__Work to be completed__:
For the data below, give the number of lines containing "메서드를" and nothing more.

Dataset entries
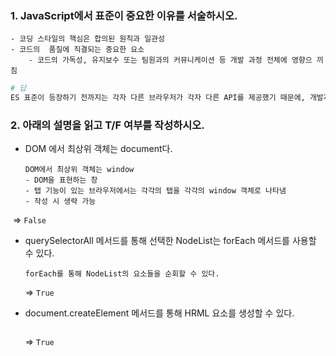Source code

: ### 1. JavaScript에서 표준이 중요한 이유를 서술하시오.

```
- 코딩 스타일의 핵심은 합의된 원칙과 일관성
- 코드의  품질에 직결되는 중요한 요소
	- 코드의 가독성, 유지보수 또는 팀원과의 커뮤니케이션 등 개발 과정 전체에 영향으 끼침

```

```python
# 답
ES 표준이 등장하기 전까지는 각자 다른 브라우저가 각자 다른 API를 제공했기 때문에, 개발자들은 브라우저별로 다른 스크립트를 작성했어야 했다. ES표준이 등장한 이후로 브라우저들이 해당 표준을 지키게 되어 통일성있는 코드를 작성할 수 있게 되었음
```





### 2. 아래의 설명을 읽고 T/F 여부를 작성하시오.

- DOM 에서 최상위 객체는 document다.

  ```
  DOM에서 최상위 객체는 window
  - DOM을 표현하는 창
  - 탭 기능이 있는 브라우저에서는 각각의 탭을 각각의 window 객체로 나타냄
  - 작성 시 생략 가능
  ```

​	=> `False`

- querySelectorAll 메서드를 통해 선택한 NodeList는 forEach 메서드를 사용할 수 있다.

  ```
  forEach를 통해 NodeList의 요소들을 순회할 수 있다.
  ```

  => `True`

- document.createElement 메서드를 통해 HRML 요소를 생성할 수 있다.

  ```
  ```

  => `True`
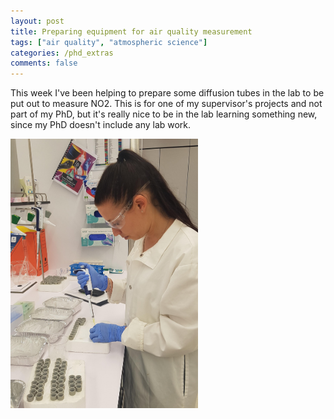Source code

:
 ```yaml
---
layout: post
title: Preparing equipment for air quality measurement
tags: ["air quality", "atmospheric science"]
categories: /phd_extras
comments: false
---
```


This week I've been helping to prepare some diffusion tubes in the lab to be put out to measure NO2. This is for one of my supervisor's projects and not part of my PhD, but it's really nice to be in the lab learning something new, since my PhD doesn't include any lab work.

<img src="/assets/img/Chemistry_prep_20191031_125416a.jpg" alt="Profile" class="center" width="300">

...

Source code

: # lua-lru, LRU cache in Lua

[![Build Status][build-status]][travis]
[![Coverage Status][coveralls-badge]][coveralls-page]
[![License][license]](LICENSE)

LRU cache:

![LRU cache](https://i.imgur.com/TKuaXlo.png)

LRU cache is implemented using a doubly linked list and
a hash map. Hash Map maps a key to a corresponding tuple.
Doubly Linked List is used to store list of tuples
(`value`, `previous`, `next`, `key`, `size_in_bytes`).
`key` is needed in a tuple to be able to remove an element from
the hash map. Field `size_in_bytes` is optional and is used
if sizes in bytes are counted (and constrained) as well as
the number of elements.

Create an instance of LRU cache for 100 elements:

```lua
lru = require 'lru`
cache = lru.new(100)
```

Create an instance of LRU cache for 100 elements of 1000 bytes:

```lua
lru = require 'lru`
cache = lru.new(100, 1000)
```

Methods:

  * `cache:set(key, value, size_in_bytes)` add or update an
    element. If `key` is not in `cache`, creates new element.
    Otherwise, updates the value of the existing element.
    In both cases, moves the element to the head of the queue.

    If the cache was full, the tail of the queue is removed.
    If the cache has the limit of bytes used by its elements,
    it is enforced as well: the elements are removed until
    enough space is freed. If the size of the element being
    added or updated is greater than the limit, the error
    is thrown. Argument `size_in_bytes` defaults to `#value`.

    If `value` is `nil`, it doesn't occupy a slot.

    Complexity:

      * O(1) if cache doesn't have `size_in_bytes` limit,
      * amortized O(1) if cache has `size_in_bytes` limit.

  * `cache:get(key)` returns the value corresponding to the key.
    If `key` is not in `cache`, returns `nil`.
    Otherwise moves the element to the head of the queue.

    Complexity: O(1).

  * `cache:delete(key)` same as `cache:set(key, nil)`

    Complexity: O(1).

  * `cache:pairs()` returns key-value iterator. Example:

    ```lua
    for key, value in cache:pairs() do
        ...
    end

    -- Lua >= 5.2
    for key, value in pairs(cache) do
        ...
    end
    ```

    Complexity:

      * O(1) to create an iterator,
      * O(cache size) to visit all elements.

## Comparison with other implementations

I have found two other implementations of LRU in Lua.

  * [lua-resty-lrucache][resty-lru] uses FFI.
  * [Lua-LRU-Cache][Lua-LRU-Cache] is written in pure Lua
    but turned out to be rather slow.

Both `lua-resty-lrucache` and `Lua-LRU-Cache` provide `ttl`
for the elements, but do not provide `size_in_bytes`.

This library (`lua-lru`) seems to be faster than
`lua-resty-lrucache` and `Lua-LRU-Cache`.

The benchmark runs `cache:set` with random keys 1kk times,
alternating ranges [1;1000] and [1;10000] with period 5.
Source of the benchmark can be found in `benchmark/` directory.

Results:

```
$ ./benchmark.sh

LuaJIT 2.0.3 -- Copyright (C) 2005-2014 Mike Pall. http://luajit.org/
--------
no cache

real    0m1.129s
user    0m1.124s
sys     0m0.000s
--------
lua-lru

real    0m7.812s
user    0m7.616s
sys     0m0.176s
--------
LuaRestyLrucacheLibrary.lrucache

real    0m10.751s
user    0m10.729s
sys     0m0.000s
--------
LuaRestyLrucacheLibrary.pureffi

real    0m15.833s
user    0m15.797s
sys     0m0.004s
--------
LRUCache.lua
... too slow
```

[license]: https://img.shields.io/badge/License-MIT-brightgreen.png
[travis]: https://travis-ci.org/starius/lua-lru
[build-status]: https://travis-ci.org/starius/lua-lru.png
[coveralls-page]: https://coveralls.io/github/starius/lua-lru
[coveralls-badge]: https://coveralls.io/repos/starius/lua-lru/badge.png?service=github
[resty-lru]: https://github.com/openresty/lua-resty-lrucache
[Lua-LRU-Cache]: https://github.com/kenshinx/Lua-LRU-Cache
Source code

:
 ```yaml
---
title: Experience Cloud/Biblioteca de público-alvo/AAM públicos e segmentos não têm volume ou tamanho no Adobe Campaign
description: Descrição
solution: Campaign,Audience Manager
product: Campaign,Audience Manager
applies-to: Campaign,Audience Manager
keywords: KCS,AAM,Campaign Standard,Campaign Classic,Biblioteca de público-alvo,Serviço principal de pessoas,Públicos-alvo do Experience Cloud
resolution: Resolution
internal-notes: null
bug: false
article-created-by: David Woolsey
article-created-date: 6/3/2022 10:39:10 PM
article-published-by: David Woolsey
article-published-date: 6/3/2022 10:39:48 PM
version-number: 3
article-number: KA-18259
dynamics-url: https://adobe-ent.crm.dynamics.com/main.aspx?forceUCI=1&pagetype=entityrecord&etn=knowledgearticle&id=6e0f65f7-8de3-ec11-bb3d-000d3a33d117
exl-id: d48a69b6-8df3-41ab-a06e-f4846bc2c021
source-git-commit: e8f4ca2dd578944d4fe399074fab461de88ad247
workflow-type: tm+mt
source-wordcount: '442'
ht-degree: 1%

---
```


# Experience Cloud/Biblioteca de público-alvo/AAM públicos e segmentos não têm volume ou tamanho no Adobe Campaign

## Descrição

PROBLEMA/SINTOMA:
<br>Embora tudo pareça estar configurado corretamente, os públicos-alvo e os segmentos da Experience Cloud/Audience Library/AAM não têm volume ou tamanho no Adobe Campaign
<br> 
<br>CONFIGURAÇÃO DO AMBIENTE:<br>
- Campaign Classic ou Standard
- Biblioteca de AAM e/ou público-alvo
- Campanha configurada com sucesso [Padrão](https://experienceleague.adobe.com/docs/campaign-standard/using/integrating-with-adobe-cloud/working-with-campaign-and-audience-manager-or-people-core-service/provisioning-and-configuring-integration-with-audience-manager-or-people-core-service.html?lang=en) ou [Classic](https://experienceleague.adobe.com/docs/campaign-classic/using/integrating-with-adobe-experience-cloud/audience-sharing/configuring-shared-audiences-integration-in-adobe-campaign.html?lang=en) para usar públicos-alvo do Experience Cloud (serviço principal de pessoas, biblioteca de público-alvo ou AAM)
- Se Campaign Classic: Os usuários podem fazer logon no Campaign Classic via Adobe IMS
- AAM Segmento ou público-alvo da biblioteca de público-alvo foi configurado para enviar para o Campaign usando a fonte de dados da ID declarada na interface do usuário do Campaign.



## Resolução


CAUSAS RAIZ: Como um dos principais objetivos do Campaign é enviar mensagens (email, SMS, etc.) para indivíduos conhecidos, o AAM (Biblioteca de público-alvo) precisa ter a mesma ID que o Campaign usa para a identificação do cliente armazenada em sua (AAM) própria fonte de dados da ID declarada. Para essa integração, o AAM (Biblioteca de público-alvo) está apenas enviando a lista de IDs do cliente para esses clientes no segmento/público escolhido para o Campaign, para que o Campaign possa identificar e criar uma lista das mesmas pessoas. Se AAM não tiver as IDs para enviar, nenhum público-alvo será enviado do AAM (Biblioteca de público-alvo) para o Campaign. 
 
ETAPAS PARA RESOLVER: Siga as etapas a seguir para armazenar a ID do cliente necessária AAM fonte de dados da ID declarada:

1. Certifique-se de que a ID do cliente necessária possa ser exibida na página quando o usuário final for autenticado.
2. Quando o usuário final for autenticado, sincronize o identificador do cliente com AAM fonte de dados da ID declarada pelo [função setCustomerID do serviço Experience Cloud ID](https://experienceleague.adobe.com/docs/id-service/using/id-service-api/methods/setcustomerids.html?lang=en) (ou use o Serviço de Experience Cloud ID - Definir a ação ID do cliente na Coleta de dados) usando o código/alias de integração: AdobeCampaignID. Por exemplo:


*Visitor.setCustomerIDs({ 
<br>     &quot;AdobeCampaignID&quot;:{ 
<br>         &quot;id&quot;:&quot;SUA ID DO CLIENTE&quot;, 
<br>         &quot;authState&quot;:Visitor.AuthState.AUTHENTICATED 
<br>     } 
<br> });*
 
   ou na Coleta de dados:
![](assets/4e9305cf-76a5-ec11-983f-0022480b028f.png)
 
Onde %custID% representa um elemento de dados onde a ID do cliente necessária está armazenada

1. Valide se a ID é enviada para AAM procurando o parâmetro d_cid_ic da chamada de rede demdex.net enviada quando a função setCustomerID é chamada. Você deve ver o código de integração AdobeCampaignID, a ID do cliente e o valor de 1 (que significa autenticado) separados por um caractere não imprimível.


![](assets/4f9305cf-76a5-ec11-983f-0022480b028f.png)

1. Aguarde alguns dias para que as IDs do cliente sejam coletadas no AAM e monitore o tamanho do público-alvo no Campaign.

__Answer for the task__:
2